#### [Assignment]
Please state how many lines of the material contain "should", giving nothing but the number.

#### [Records supplied]
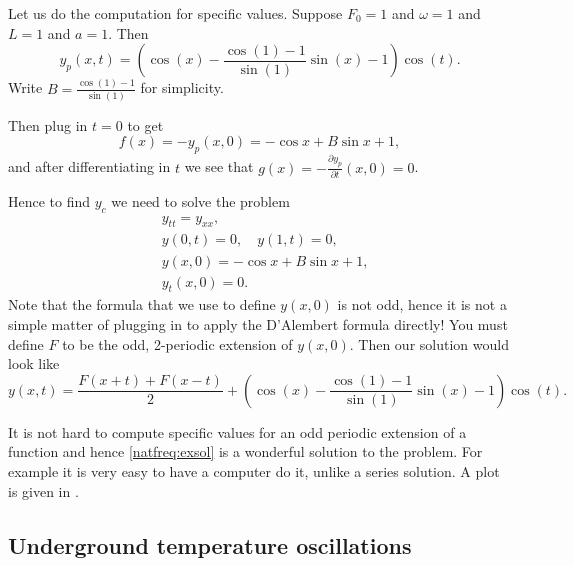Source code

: \begin{example}
Let us do the computation for specific values.
Suppose $F_0 = 1$ and $\omega = 1$ and $L=1$ and $a=1$.  Then 
\begin{equation*}
y_p(x,t) =
\left(
\cos (x) -
\frac{\cos (1) - 1}{\sin (1)}
\sin (x)
-1
\right)
\cos (t) .
\end{equation*}
Write $B = \frac{\cos (1) - 1}{\sin (1)}$ for simplicity.

Then plug in $t=0$ to get
\begin{equation*}
f(x) =- y_p(x,0) = 
- \cos x +
B \sin x
+1 ,
\end{equation*}
and after differentiating in $t$ we see that 
$g(x) = -\frac{\partial y_p}{\partial t}(x,0) = 0$.

Hence to find $y_c$ we need to solve the problem
\begin{align*}
& y_{tt} = y_{xx} , \\
& y(0,t) = 0 , \quad y(1,t) = 0 , \\
& y(x,0) = - \cos x + B \sin x +1 , \\
& y_t(x,0) = 0 .
\end{align*}
Note that the formula that we use to define $y(x,0)$ is not odd,
hence it is not a simple matter of plugging in to apply the D'Alembert
formula directly!  You must define $F$ to be the odd, 2-periodic
extension of $y(x,0)$.  Then our solution would look like
\begin{equation} \label{natfreq:exsol}
y(x,t) = 
\frac{F(x+t) + F(x-t)}{2} + 
\left(
\cos (x) -
\frac{\cos (1) - 1}{\sin (1)}
\sin (x)
-1
\right)
\cos (t) .
\end{equation}

It is not hard to compute specific values
for an odd periodic extension of a function and
hence \eqref{natfreq:exsol} is a wonderful solution to the problem.
For example it is very easy to have a computer do it, unlike a series solution.
A plot is given in .
\begin{myfig}
\capstart
{}
\caption{Plot of $y(x,t) = \frac{F(x+t) + F(x-t)}{2} + \left( \cos (x) -
\frac{\cos (1) - 1}{\sin (1)} \sin (x) -1 \right) \cos (t)$.%
\label{natfreq:forcedvibfig}}
\end{myfig}
\end{example}

\subsection{Underground temperature oscillations}

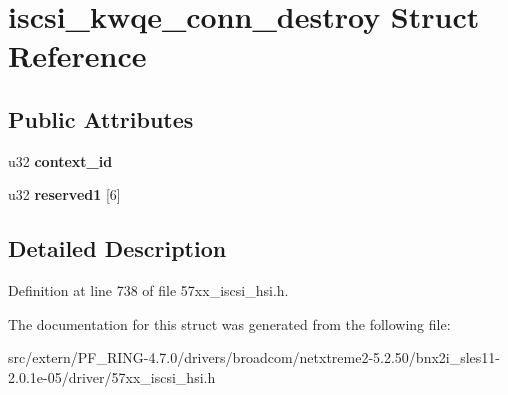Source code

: \hypertarget{structiscsi__kwqe__conn__destroy}{
\section{iscsi\_\-kwqe\_\-conn\_\-destroy Struct Reference}
\label{structiscsi__kwqe__conn__destroy}
}
\subsection*{Public Attributes}
\begin{DoxyCompactItemize}
\item 
\hypertarget{structiscsi__kwqe__conn__destroy_a21715febb2485850b42cad1086b583e1}{
u32 {\bfseries context\_\-id}}
\label{structiscsi__kwqe__conn__destroy_a21715febb2485850b42cad1086b583e1}

\item 
\hypertarget{structiscsi__kwqe__conn__destroy_a55a74ffc4ccdb9866902aa8812d8d8ad}{
u32 {\bfseries reserved1} \mbox{[}6\mbox{]}}
\label{structiscsi__kwqe__conn__destroy_a55a74ffc4ccdb9866902aa8812d8d8ad}

\end{DoxyCompactItemize}


\subsection{Detailed Description}


Definition at line 738 of file 57xx\_\-iscsi\_\-hsi.h.



The documentation for this struct was generated from the following file:\begin{DoxyCompactItemize}
\item 
src/extern/PF\_\-RING-\/4.7.0/drivers/broadcom/netxtreme2-\/5.2.50/bnx2i\_\-sles11-\/2.0.1e-\/05/driver/57xx\_\-iscsi\_\-hsi.h\end{DoxyCompactItemize}
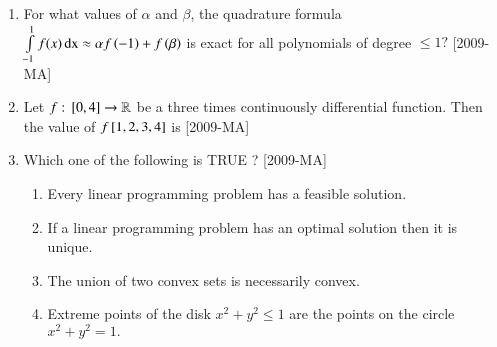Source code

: \documentclass[journal]{IEEEtran}
\begin{document}
\begin{enumerate}
\item For what values of $\alpha$ and $\beta$, the quadrature formula $\int \limits_{-1}^1 f(x)\, \text{dx} \approx \alpha f\left(-1\right)+f\left(\beta\right)$ is exact for all polynomials of degree $\leq 1 ?$ \hfill{[2009-MA]}
\begin{enumerate}
\end{enumerate}

\item Let $f:{}\left[0,4\right] \rightarrow \mathbb R$ be a three times continuously differential function. Then the value of $f{}\left[1,2,3,4\right]$ is \hfill{[2009-MA]}
\begin{enumerate}
\end{enumerate}

\item Which one of the following is TRUE ? \hfill{[2009-MA]}

\begin{enumerate}
    \item Every linear programming problem has a feasible solution.
    \item If a linear programming problem has an optimal solution then it is unique.
    \item The union of two convex sets is necessarily convex.
    \item Extreme points of the disk $x^2+y^2 \leq 1$ are the points on the circle $x^2+y^2=1.$
\end{enumerate}


\end{enumerate}
\end{document}
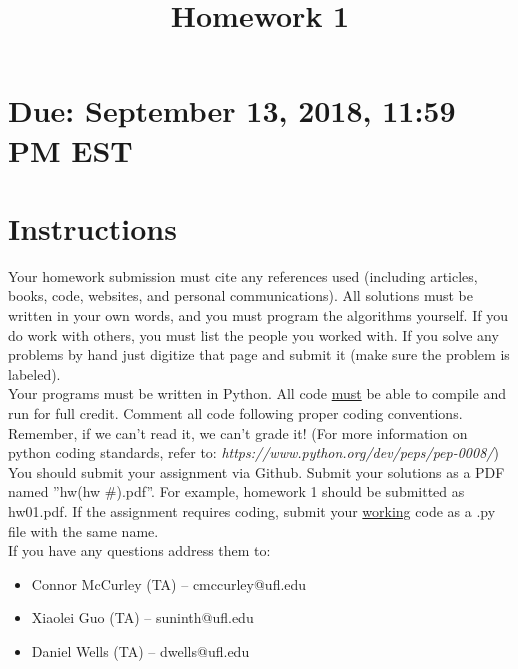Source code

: \documentclass[11pt]{article}
\title{Homework 1}                                   %
\begin{document}
\maketitle

\section*{\textbf{Due: September 13, 2018, 11:59 PM EST}}

\section*{\textbf{Instructions}}

Your homework submission must cite any references used (including articles, books, code, websites, and personal communications). All solutions must be written in your own words, and you must program the algorithms yourself. If you do work with others, you must list the people you worked with. If you solve any problems by hand just digitize that page and submit it (make sure the problem is labeled). \\

\noindent Your programs must be written in Python.  All code \underline{must} be able to compile and run for full credit.  Comment all code following proper coding conventions. Remember, if we can't read it, we can't grade it! (For more information on python coding standards, refer to: \emph{https://www.python.org/dev/peps/pep-0008/}) \\

\noindent You should submit your assignment via Github.  Submit your solutions as a PDF named ''hw(hw \#).pdf''.  For example, homework 1 should be submitted as hw01.pdf.  If the assignment requires coding, submit your \underline{working} code as a .py file with the same name. \\



If you have any questions address them to:
\begin{itemize}
\item Connor McCurley (TA) -- cmccurley@ufl.edu
\item Xiaolei Guo (TA) -- suninth@ufl.edu
\item Daniel Wells (TA) -- dwells@ufl.edu
\end{itemize}

\pagebreak
\end{document}
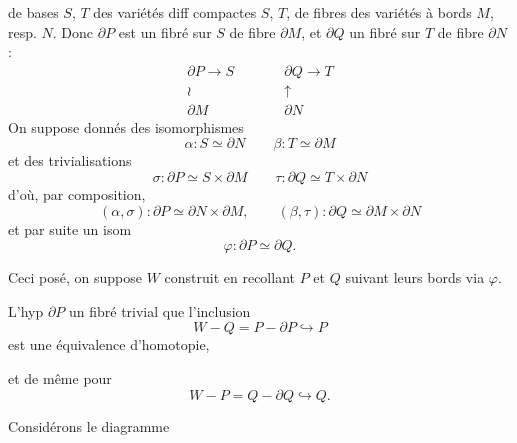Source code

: \documentclass[11pt,a4paper]{article}
\begin{document}
de bases $S$, $T$ des variétés diff compactes $S$, $T$, de
fibres des variétés à bords $M$, resp. $N$. Donc $\partial P$ est un fibré sur
$S$ de fibre $\partial M$, et $\partial Q$ un fibré sur $T$ de fibre
$\partial N$ :
\[
  \begin{array}{ccc}
    \partial P \longrightarrow S & \qquad & \partial Q \longrightarrow T \\
    \wr & & \uparrow \\
    \partial M & & \partial N
  \end{array}
\]
On suppose donnés des isomorphismes
\[
  \alpha : S \simeq \partial N \qquad \beta : T \simeq \partial M
\]
et  des trivialisations
\[
  \sigma : \partial P \simeq S \times \partial M \qquad
  \tau : \partial Q \simeq T \times \partial N
\]
d'où, par composition,
\[
  (\alpha, \sigma) : \partial P \simeq \partial N \times \partial M, \qquad
  (\beta, \tau) : \partial Q \simeq \partial M \times \partial N
\]
et par suite un isom
\[
  \varphi : \partial P \simeq \partial Q .
\]


Ceci posé, on suppose $W$ construit en recollant $P$ et $Q$ suivant leurs bords
\struck{\ill{}} via $\varphi$.

 

L'hyp \ill{}  $\partial P$  un fibré
trivial  \ill{}  que l'inclusion \struck{\ill{}}
\[
  W - Q = P - \partial P \hookrightarrow P
\]
est une équivalence d'homotopie, \struck{\ill{}}

et de même pour
\[
  W - P = Q - \partial Q \hookrightarrow Q .
\]
\struck{\ill{} \ill{}}

Considérons le diagramme

\end{document}
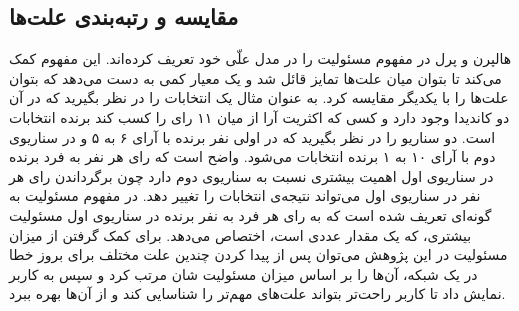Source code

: \subsection{مقایسه و رتبه‌بندی علت‌ها}
هالپرن و پرل در 
\cite{hp2}
مفهوم مسئولیت%
را در مدل علّی خود تعریف کرده‌اند.
این مفهوم کمک می‌کند تا بتوان میان علت‌ها تمایز قائل شد و یک معیار کمی به دست می‌دهد که بتوان علت‌ها را با یکدیگر مقایسه کرد.
به عنوان مثال یک انتخابات را در نظر بگیرید که در آن دو کاندیدا وجود دارد و کسی که اکثریت آرا از میان ۱۱ رای را کسب کند برنده انتخابات است. 
دو سناریو را در نظر بگیرید که در اولی نفر برنده با آرای ۶ به ۵ و در سناریوی دوم با آرای ۱۰ به ۱ برنده انتخابات می‌شود.
واضح است که رای هر نفر به فرد برنده در سناریوی اول اهمیت بیشتری نسبت به سناریوی دوم دارد چون برگرداندن رای هر نفر در سناریوی اول می‌تواند نتیجه‌ی انتخابات را تغییر دهد.
در
\cite{hp2}
مفهوم مسئولیت به گونه‌ای تعریف شده است که به رای هر فرد به نفر برنده در سناریوی‌ اول مسئولیت بیشتری، که یک مقدار عددی است، 
اختصاص می‌دهد.
برای کمک گرفتن از میزان مسئولیت در این پژوهش می‌توان پس از پیدا کردن چندین علت مختلف برای بروز خطا در یک شبکه، آن‌ها را بر اساس میزان مسئولیت شان مرتب کرد و سپس به کاربر نمایش داد تا کاربر راحت‌تر بتواند علت‌های مهم‌تر را شناسایی کند و از آن‌ها بهره ببرد.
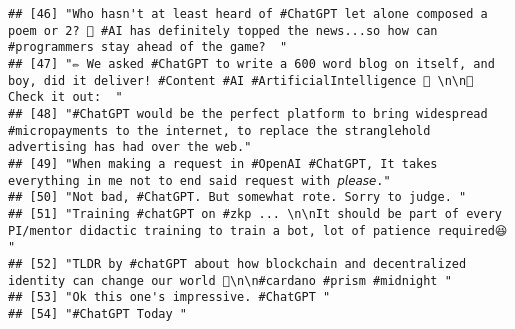 \documentclass[
]{article}
\begin{document}
\begin{verbatim}
## [46] "Who hasn't at least heard of #ChatGPT let alone composed a poem or 2? 🙋 #AI has definitely topped the news...so how can #programmers stay ahead of the game?  "                                                                                                                                               
## [47] "✏️ We asked #ChatGPT to write a 600 word blog on itself, and boy, did it deliver! #Content #AI #ArtificialIntelligence 📃 \n\n🤖 Check it out:  "                                                                                                                                                               
## [48] "#ChatGPT would be the perfect platform to bring widespread #micropayments to the internet, to replace the stranglehold advertising has had over the web."                                                                                                                                                      
## [49] "When making a request in #OpenAI #ChatGPT, It takes everything in me not to end said request with 𝘱𝘭𝘦𝘢𝘴𝘦."                                                                                                                                                                                                     
## [50] "Not bad, #ChatGPT. But somewhat rote. Sorry to judge. "                                                                                                                                                                                                                                                        
## [51] "Training #chatGPT on #zkp ... \n\nIt should be part of every PI/mentor didactic training to train a bot, lot of patience required😆 "                                                                                                                                                                          
## [52] "TLDR by #chatGPT about how blockchain and decentralized identity can change our world 🖖\n\n#cardano #prism #midnight "                                                                                                                                                                                        
## [53] "Ok this one's impressive. #ChatGPT "                                                                                                                                                                                                                                                                           
## [54] "#ChatGPT Today "                                                                                                                                                                                                                                                                                               

\end{verbatim}
\end{document}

#### [Final answer]
2